Daniel Oliveira e a justiça self-service
Daniel confirma o sentimento – “deixo-lhe o meu desejo: que se prove, sem margem para dúvidas, que José Sócrates não fez o que se diz que fez (…) porque isso significaria que Portugal não tinha tido um primeiro-ministro corrupto” – mas depois avança para uma reflexão sobre a justiça que eu não teria qualquer dificuldade em subscrever.
E esta é a parte realmente curiosa: porque é que eu discordo profundamente da atitude de Daniel Oliveira em relação a José Sócrates, se depois concordo com a sua argumentação em relação às críticas que ele faz à justiça portuguesa? A resposta a esta pergunta é essencial para desmontar a retórica piedosa em redor do ex-primeiro-ministro. E a resposta é esta: porque as questões da justiça e da sua relação com a comunicação social são manipuladas ao sabor das nossas conveniências e das nossas convicções. A coisa funciona da seguinte forma: se eu acredito (ou quero acreditar) que alguém é culpado – por exemplo, Ricardo Salgado ou Paulo Portas –, eu centro a minha atenção nos indícios de culpa dessas pessoas e desvalorizo todas as questões em torno da presunção de inocência ou das fugas ao segredo de justiça; se, pelo contrário, eu acredito (ou quero acreditar) que alguém é inocente – por exemplo, José Sócrates –, aí as questões da presunção de inocência ou das fugas ao segredo de justiça passam a ocupar o primeiro plano da minha argumentação. Se eu não gosto do acusado, discuto o caso. Se eu gosto do acusado, discuto a justiça.
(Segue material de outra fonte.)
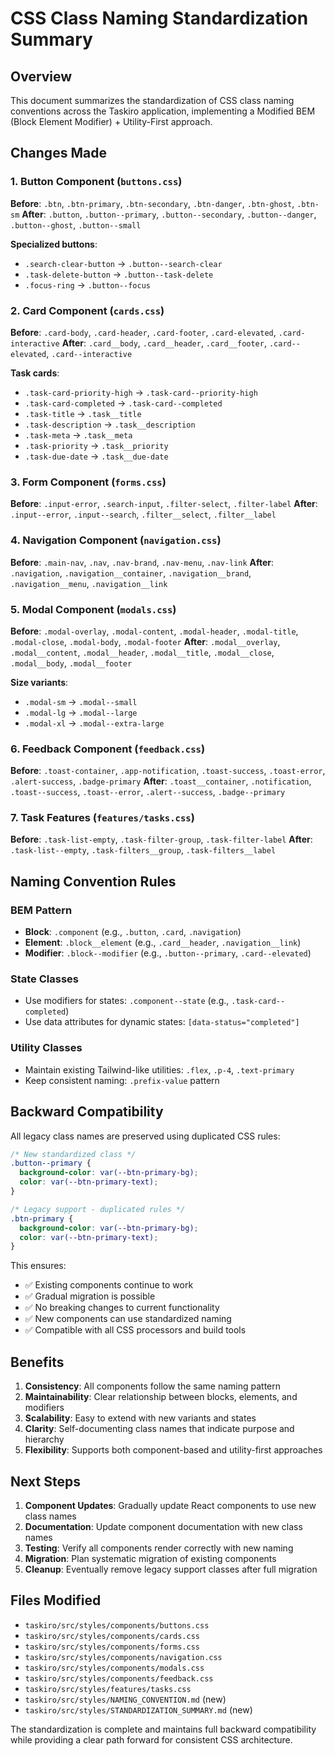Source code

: # CSS Class Naming Standardization Summary

## Overview

This document summarizes the standardization of CSS class naming conventions across the Taskiro application, implementing a Modified BEM (Block Element Modifier) + Utility-First approach.

## Changes Made

### 1. Button Component (`buttons.css`)

**Before**: `.btn`, `.btn-primary`, `.btn-secondary`, `.btn-danger`, `.btn-ghost`, `.btn-sm`
**After**: `.button`, `.button--primary`, `.button--secondary`, `.button--danger`, `.button--ghost`, `.button--small`

**Specialized buttons**:

- `.search-clear-button` → `.button--search-clear`
- `.task-delete-button` → `.button--task-delete`
- `.focus-ring` → `.button--focus`

### 2. Card Component (`cards.css`)

**Before**: `.card-body`, `.card-header`, `.card-footer`, `.card-elevated`, `.card-interactive`
**After**: `.card__body`, `.card__header`, `.card__footer`, `.card--elevated`, `.card--interactive`

**Task cards**:

- `.task-card-priority-high` → `.task-card--priority-high`
- `.task-card-completed` → `.task-card--completed`
- `.task-title` → `.task__title`
- `.task-description` → `.task__description`
- `.task-meta` → `.task__meta`
- `.task-priority` → `.task__priority`
- `.task-due-date` → `.task__due-date`

### 3. Form Component (`forms.css`)

**Before**: `.input-error`, `.search-input`, `.filter-select`, `.filter-label`
**After**: `.input--error`, `.input--search`, `.filter__select`, `.filter__label`

### 4. Navigation Component (`navigation.css`)

**Before**: `.main-nav`, `.nav`, `.nav-brand`, `.nav-menu`, `.nav-link`
**After**: `.navigation`, `.navigation__container`, `.navigation__brand`, `.navigation__menu`, `.navigation__link`

### 5. Modal Component (`modals.css`)

**Before**: `.modal-overlay`, `.modal-content`, `.modal-header`, `.modal-title`, `.modal-close`, `.modal-body`, `.modal-footer`
**After**: `.modal__overlay`, `.modal__content`, `.modal__header`, `.modal__title`, `.modal__close`, `.modal__body`, `.modal__footer`

**Size variants**:

- `.modal-sm` → `.modal--small`
- `.modal-lg` → `.modal--large`
- `.modal-xl` → `.modal--extra-large`

### 6. Feedback Component (`feedback.css`)

**Before**: `.toast-container`, `.app-notification`, `.toast-success`, `.toast-error`, `.alert-success`, `.badge-primary`
**After**: `.toast__container`, `.notification`, `.toast--success`, `.toast--error`, `.alert--success`, `.badge--primary`

### 7. Task Features (`features/tasks.css`)

**Before**: `.task-list-empty`, `.task-filter-group`, `.task-filter-label`
**After**: `.task-list--empty`, `.task-filters__group`, `.task-filters__label`

## Naming Convention Rules

### BEM Pattern

- **Block**: `.component` (e.g., `.button`, `.card`, `.navigation`)
- **Element**: `.block__element` (e.g., `.card__header`, `.navigation__link`)
- **Modifier**: `.block--modifier` (e.g., `.button--primary`, `.card--elevated`)

### State Classes

- Use modifiers for states: `.component--state` (e.g., `.task-card--completed`)
- Use data attributes for dynamic states: `[data-status="completed"]`

### Utility Classes

- Maintain existing Tailwind-like utilities: `.flex`, `.p-4`, `.text-primary`
- Keep consistent naming: `.prefix-value` pattern

## Backward Compatibility

All legacy class names are preserved using duplicated CSS rules:

```css
/* New standardized class */
.button--primary {
  background-color: var(--btn-primary-bg);
  color: var(--btn-primary-text);
}

/* Legacy support - duplicated rules */
.btn-primary {
  background-color: var(--btn-primary-bg);
  color: var(--btn-primary-text);
}
```

This ensures:

- ✅ Existing components continue to work
- ✅ Gradual migration is possible
- ✅ No breaking changes to current functionality
- ✅ New components can use standardized naming
- ✅ Compatible with all CSS processors and build tools

## Benefits

1. **Consistency**: All components follow the same naming pattern
2. **Maintainability**: Clear relationship between blocks, elements, and modifiers
3. **Scalability**: Easy to extend with new variants and states
4. **Clarity**: Self-documenting class names that indicate purpose and hierarchy
5. **Flexibility**: Supports both component-based and utility-first approaches

## Next Steps

1. **Component Updates**: Gradually update React components to use new class names
2. **Documentation**: Update component documentation with new class names
3. **Testing**: Verify all components render correctly with new naming
4. **Migration**: Plan systematic migration of existing components
5. **Cleanup**: Eventually remove legacy support classes after full migration

## Files Modified

- `taskiro/src/styles/components/buttons.css`
- `taskiro/src/styles/components/cards.css`
- `taskiro/src/styles/components/forms.css`
- `taskiro/src/styles/components/navigation.css`
- `taskiro/src/styles/components/modals.css`
- `taskiro/src/styles/components/feedback.css`
- `taskiro/src/styles/features/tasks.css`
- `taskiro/src/styles/NAMING_CONVENTION.md` (new)
- `taskiro/src/styles/STANDARDIZATION_SUMMARY.md` (new)

The standardization is complete and maintains full backward compatibility while providing a clear path forward for consistent CSS architecture.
Esta é uma forma simples, mas muito eficaz, de escapar àquilo que não nos interessa debater. Até porque as fugas ao segredo de justiça são um trunfo que resulta sempre: não há forma de poderem ser defendidas por alguém com dois dedos de testa. É óbvio que são uma vergonha. É óbvio que não deviam acontecer. É óbvio que são uma tentativa de manipular a opinião pública. Só que, no caso em apreço, também é óbvio que são um argumento que dá imenso jeito a certos comentadores para não discutirem o que mais importa: a credibilidade de José Sócrates, a (in)coerência da sua defesa e, em última análise, a forma como ele se moveu e se impôs na política portuguesa – o que inclui igualmente o modo como conseguiu cativar tantos colunistas, que menorizaram o perigo que ele representava para Portugal, fascinados que estavam pelo seu carisma, pela sua voz de timoneiro e pela sua “coragem”.
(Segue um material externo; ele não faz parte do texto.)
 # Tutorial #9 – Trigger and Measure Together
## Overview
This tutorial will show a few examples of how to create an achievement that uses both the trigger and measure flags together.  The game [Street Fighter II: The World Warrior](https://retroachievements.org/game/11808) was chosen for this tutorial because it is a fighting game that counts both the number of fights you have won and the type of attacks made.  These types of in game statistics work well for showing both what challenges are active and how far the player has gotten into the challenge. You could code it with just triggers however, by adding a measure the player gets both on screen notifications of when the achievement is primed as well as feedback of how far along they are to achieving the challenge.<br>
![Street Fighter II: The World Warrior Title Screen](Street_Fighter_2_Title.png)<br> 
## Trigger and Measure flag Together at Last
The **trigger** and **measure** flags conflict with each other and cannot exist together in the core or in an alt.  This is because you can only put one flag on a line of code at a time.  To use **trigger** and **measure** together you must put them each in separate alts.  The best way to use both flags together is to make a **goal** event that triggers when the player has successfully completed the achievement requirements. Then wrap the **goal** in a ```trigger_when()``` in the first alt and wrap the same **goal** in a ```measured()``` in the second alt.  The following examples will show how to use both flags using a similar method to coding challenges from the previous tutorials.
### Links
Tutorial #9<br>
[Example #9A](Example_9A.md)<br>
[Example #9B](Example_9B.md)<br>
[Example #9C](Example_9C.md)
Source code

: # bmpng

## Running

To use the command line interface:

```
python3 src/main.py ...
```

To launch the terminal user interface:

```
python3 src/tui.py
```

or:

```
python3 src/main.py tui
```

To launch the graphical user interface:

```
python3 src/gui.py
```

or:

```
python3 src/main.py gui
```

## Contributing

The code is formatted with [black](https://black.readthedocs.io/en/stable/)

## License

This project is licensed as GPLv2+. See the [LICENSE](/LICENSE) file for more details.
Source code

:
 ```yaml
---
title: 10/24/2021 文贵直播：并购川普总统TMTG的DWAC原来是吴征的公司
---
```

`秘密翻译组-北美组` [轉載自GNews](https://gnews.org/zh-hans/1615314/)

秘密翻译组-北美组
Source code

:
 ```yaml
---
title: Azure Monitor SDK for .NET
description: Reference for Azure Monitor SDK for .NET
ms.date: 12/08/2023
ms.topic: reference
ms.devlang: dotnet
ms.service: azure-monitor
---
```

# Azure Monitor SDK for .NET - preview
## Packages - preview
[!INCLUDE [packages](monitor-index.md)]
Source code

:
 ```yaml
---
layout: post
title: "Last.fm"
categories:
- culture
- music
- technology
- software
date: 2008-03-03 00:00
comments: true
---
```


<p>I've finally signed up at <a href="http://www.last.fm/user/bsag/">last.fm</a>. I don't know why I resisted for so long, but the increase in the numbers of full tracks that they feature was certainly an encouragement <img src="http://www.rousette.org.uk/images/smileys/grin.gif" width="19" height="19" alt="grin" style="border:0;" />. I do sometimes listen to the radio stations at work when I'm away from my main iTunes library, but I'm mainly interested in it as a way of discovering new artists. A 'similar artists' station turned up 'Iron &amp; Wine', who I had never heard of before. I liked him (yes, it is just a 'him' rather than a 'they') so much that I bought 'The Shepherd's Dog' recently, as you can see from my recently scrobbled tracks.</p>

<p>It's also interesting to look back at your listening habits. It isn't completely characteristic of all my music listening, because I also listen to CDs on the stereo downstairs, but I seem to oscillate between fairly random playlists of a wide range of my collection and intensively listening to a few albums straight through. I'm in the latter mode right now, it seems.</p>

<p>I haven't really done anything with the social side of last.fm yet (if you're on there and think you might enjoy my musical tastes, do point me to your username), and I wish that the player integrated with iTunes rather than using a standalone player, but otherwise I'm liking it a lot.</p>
Eu só conheço duas formas de não nos embrulharmos nesta confusão: 1) não entressachar as regras da justiça com as regras do espaço público, porque os mesmos que temem a justicialização da política são muitas vezes os que promovem a justicialização da comunicação social, invocando recorrentemente o sacrossanto princípio da presunção de inocência no debate mediático, como se um comentador estivesse submetido às regras de um juiz e só pudesse opinar sobre um caso após sentença transitada em julgado); 2) manter sempre uma linha de argumentação homogénea, que seja válida tanto para Sócrates como para Salgado, porque a justiça não pode ser usada em regime self-service, onde cada um só tira o que lhe apetece, consoante o apetite e a companhia.